Exercise objective: The word "html" may appear in some lines of the data; copy every such line.

Provided records:
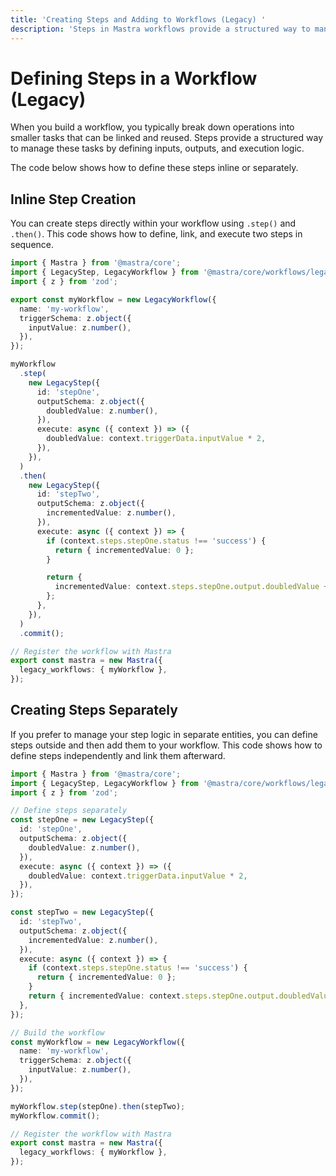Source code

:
 ```yaml
---
title: 'Creating Steps and Adding to Workflows (Legacy) '
description: 'Steps in Mastra workflows provide a structured way to manage operations by defining inputs, outputs, and execution logic.'
---
```


# Defining Steps in a Workflow (Legacy)

When you build a workflow, you typically break down operations into smaller tasks that can be linked and reused. Steps provide a structured way to manage these tasks by defining inputs, outputs, and execution logic.

The code below shows how to define these steps inline or separately.

## Inline Step Creation

You can create steps directly within your workflow using `.step()` and `.then()`. This code shows how to define, link, and execute two steps in sequence.

```typescript showLineNumbers filename="src/mastra/workflows/index.ts" copy
import { Mastra } from '@mastra/core';
import { LegacyStep, LegacyWorkflow } from '@mastra/core/workflows/legacy';
import { z } from 'zod';

export const myWorkflow = new LegacyWorkflow({
  name: 'my-workflow',
  triggerSchema: z.object({
    inputValue: z.number(),
  }),
});

myWorkflow
  .step(
    new LegacyStep({
      id: 'stepOne',
      outputSchema: z.object({
        doubledValue: z.number(),
      }),
      execute: async ({ context }) => ({
        doubledValue: context.triggerData.inputValue * 2,
      }),
    }),
  )
  .then(
    new LegacyStep({
      id: 'stepTwo',
      outputSchema: z.object({
        incrementedValue: z.number(),
      }),
      execute: async ({ context }) => {
        if (context.steps.stepOne.status !== 'success') {
          return { incrementedValue: 0 };
        }

        return {
          incrementedValue: context.steps.stepOne.output.doubledValue + 1,
        };
      },
    }),
  )
  .commit();

// Register the workflow with Mastra
export const mastra = new Mastra({
  legacy_workflows: { myWorkflow },
});
```

## Creating Steps Separately

If you prefer to manage your step logic in separate entities, you can define steps outside and then add them to your workflow. This code shows how to define steps independently and link them afterward.

```typescript showLineNumbers filename="src/mastra/workflows/index.ts" copy
import { Mastra } from '@mastra/core';
import { LegacyStep, LegacyWorkflow } from '@mastra/core/workflows/legacy';
import { z } from 'zod';

// Define steps separately
const stepOne = new LegacyStep({
  id: 'stepOne',
  outputSchema: z.object({
    doubledValue: z.number(),
  }),
  execute: async ({ context }) => ({
    doubledValue: context.triggerData.inputValue * 2,
  }),
});

const stepTwo = new LegacyStep({
  id: 'stepTwo',
  outputSchema: z.object({
    incrementedValue: z.number(),
  }),
  execute: async ({ context }) => {
    if (context.steps.stepOne.status !== 'success') {
      return { incrementedValue: 0 };
    }
    return { incrementedValue: context.steps.stepOne.output.doubledValue + 1 };
  },
});

// Build the workflow
const myWorkflow = new LegacyWorkflow({
  name: 'my-workflow',
  triggerSchema: z.object({
    inputValue: z.number(),
  }),
});

myWorkflow.step(stepOne).then(stepTwo);
myWorkflow.commit();

// Register the workflow with Mastra
export const mastra = new Mastra({
  legacy_workflows: { myWorkflow },
});
```
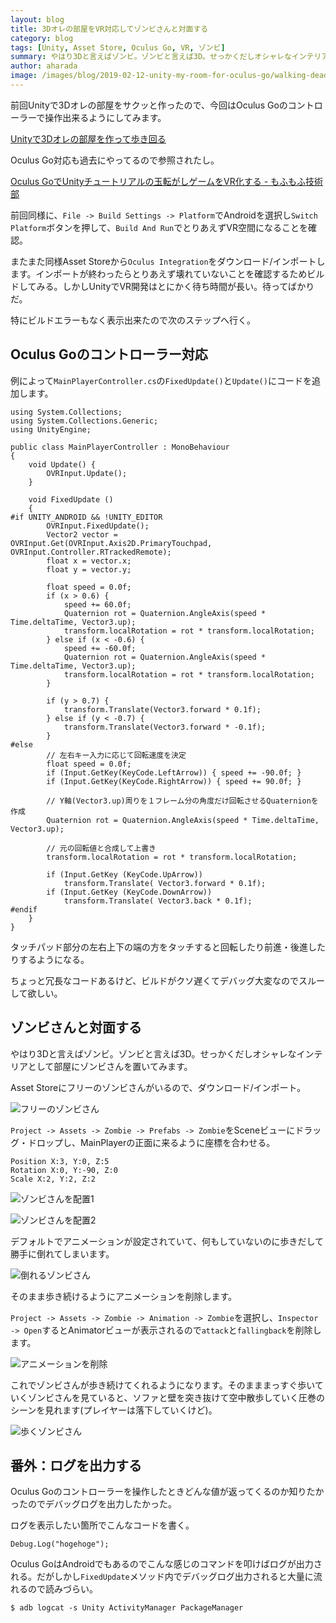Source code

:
 ```yaml
---
layout: blog
title: 3Dオレの部屋をVR対応してゾンビさんと対面する
category: blog
tags: [Unity, Asset Store, Oculus Go, VR, ゾンビ]
summary: やはり3Dと言えばゾンビ。ゾンビと言えば3D。せっかくだしオシャレなインテリアとして部屋にゾンビさんを置いてみます。
author: aharada
image: /images/blog/2019-02-12-unity-my-room-for-oculus-go/walking-dead.gif
---
```


前回Unityで3Dオレの部屋をサクッと作ったので、今回はOculus Goのコントローラーで操作出来るようにしてみます。

[Unityで3Dオレの部屋を作って歩き回る](/blog/unity-my-room.html)

Oculus Go対応も過去にやってるので参照されたし。

[Oculus GoでUnityチュートリアルの玉転がしゲームをVR化する - もふもふ技術部](/blog/oculus-go-roll-a-ball.html)

前回同様に、`File -> Build Settings -> Platform`でAndroidを選択し`Switch Platform`ボタンを押して、`Build And Run`でとりあえずVR空間になることを確認。

またまた同様Asset Storeから`Oculus Integration`をダウンロード/インポートします。インポートが終わったらとりあえず壊れていないことを確認するためビルドしてみる。しかしUnityでVR開発はとにかく待ち時間が長い。待ってばかりだ。

特にビルドエラーもなく表示出来たので次のステップへ行く。

## Oculus Goのコントローラー対応

例によって`MainPlayerController.cs`の`FixedUpdate()`と`Update()`にコードを追加します。

```
using System.Collections;
using System.Collections.Generic;
using UnityEngine;

public class MainPlayerController : MonoBehaviour
{
    void Update() {
        OVRInput.Update();
    }

    void FixedUpdate ()
    {
#if UNITY_ANDROID && !UNITY_EDITOR
        OVRInput.FixedUpdate();
        Vector2 vector =  OVRInput.Get(OVRInput.Axis2D.PrimaryTouchpad, OVRInput.Controller.RTrackedRemote);
        float x = vector.x;
        float y = vector.y;

        float speed = 0.0f;
        if (x > 0.6) {
            speed += 60.0f;
            Quaternion rot = Quaternion.AngleAxis(speed * Time.deltaTime, Vector3.up);
            transform.localRotation = rot * transform.localRotation;
        } else if (x < -0.6) {
            speed += -60.0f;
            Quaternion rot = Quaternion.AngleAxis(speed * Time.deltaTime, Vector3.up);
            transform.localRotation = rot * transform.localRotation;
        }

        if (y > 0.7) {
            transform.Translate(Vector3.forward * 0.1f);
        } else if (y < -0.7) {
            transform.Translate(Vector3.forward * -0.1f);
        }
#else
        // 左右キー入力に応じて回転速度を決定
        float speed = 0.0f;
        if (Input.GetKey(KeyCode.LeftArrow)) { speed += -90.0f; }
        if (Input.GetKey(KeyCode.RightArrow)) { speed += 90.0f; }

        // Y軸(Vector3.up)周りを１フレーム分の角度だけ回転させるQuaternionを作成
        Quaternion rot = Quaternion.AngleAxis(speed * Time.deltaTime, Vector3.up);

        // 元の回転値と合成して上書き
        transform.localRotation = rot * transform.localRotation;

        if (Input.GetKey (KeyCode.UpArrow))
            transform.Translate( Vector3.forward * 0.1f);
        if (Input.GetKey (KeyCode.DownArrow))
            transform.Translate( Vector3.back * 0.1f);
#endif
    }
}
```

タッチパッド部分の左右上下の端の方をタッチすると回転したり前進・後進したりするようになる。

ちょっと冗長なコードあるけど、ビルドがクソ遅くてデバッグ大変なのでスルーして欲しい。

## ゾンビさんと対面する

やはり3Dと言えばゾンビ。ゾンビと言えば3D。せっかくだしオシャレなインテリアとして部屋にゾンビさんを置いてみます。

Asset Storeにフリーのゾンビさんがいるので、ダウンロード/インポート。

![フリーのゾンビさん](/images/blog/2019-02-12-unity-my-room-for-oculus-go/free-zombie.png)

`Project -> Assets -> Zombie -> Prefabs -> Zombie`をSceneビューにドラッグ・ドロップし、MainPlayerの正面に来るように座標を合わせる。

```
Position X:3, Y:0, Z:5
Rotation X:0, Y:-90, Z:0
Scale X:2, Y:2, Z:2
```

![ゾンビさんを配置1](/images/blog/2019-02-12-unity-my-room-for-oculus-go/set-zombie1.png)

![ゾンビさんを配置2](/images/blog/2019-02-12-unity-my-room-for-oculus-go/set-zombie2.png)

デフォルトでアニメーションが設定されていて、何もしていないのに歩きだして勝手に倒れてしまいます。

![倒れるゾンビさん](/images/blog/2019-02-12-unity-my-room-for-oculus-go/down-zombie.png)

そのまま歩き続けるようにアニメーションを削除します。

`Project -> Assets -> Zombie -> Animation -> Zombie`を選択し、`Inspector -> Open`するとAnimatorビューが表示されるので`attack`と`fallingback`を削除します。

![アニメーションを削除](/images/blog/2019-02-12-unity-my-room-for-oculus-go/animation.png)

これでゾンビさんが歩き続けてくれるようになります。そのまままっすぐ歩いていくゾンビさんを見ていると、ソファと壁を突き抜けて空中散歩していく圧巻のシーンを見れます(プレイヤーは落下していくけど)。

![歩くゾンビさん](/images/blog/2019-02-12-unity-my-room-for-oculus-go/walking-dead.gif)


## 番外：ログを出力する
Oculus Goのコントローラーを操作したときどんな値が返ってくるのか知りたかったのでデバッグログを出力したかった。

ログを表示したい箇所でこんなコードを書く。

```
Debug.Log("hogehoge");
```

Oculus GoはAndroidでもあるのでこんな感じのコマンドを叩けばログが出力される。だがしかし`FixedUpdate`メソッド内でデバッグログ出力されると大量に流れるので読みづらい。

```
$ adb logcat -s Unity ActivityManager PackageManager
```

Solution for this exercise:
[Unityで3Dオレの部屋を作って歩き回る](/blog/unity-my-room.html)
[Oculus GoでUnityチュートリアルの玉転がしゲームをVR化する - もふもふ技術部](/blog/oculus-go-roll-a-ball.html)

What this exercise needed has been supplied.